The answer must reproduce every record exactly, with all pictures omitted.

[Saved data entries]
========

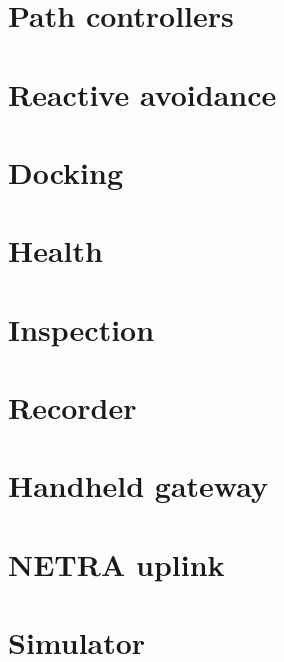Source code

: \section{Path controllers}


\section{Reactive avoidance}


\section{Docking}


\section{Health}


\section{Inspection}


\section{Recorder}


\section{Handheld gateway}


\section{NETRA uplink}


\section{Simulator}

========

Reply:
Source code

: \section{Path controllers}


\section{Reactive avoidance}


\section{Docking}


\section{Health}


\section{Inspection}


\section{Recorder}


\section{Handheld gateway}


\section{NETRA uplink}


\section{Simulator}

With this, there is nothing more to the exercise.